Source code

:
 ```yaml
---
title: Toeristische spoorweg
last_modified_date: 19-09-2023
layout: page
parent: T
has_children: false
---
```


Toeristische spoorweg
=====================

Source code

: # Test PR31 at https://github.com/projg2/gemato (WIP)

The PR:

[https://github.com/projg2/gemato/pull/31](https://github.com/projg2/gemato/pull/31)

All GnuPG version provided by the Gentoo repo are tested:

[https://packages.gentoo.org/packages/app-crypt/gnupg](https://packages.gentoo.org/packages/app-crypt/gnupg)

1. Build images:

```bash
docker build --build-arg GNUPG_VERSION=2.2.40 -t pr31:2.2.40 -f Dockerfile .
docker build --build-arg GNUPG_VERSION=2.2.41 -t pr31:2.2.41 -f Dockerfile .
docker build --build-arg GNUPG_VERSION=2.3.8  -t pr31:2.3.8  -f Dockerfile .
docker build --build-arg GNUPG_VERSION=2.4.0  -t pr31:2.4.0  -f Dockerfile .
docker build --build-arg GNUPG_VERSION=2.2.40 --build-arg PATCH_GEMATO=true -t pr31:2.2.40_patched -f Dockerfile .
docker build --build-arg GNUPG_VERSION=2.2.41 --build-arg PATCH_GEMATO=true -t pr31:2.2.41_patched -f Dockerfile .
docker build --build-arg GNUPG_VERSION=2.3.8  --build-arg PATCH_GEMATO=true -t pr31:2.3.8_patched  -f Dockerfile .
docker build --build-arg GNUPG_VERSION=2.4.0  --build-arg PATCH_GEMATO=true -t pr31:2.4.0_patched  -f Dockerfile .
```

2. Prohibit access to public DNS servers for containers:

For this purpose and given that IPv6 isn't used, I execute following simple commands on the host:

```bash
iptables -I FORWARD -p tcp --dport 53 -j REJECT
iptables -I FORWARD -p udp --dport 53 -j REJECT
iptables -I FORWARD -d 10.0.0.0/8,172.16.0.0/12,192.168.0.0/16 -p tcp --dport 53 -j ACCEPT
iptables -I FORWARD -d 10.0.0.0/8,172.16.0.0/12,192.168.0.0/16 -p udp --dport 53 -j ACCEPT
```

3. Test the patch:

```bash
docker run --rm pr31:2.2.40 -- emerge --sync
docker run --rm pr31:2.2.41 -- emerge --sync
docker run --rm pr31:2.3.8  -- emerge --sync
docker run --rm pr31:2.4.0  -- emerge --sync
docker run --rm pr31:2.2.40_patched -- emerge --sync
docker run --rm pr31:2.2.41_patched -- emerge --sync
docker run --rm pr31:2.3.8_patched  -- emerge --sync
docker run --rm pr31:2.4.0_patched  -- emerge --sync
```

★ ★ ★

## Work task:
Each line in the material above that mentions the word "Toeristische" must be copied.

## Output of the task:
title: Toeristische spoorweg
Toeristische spoorweg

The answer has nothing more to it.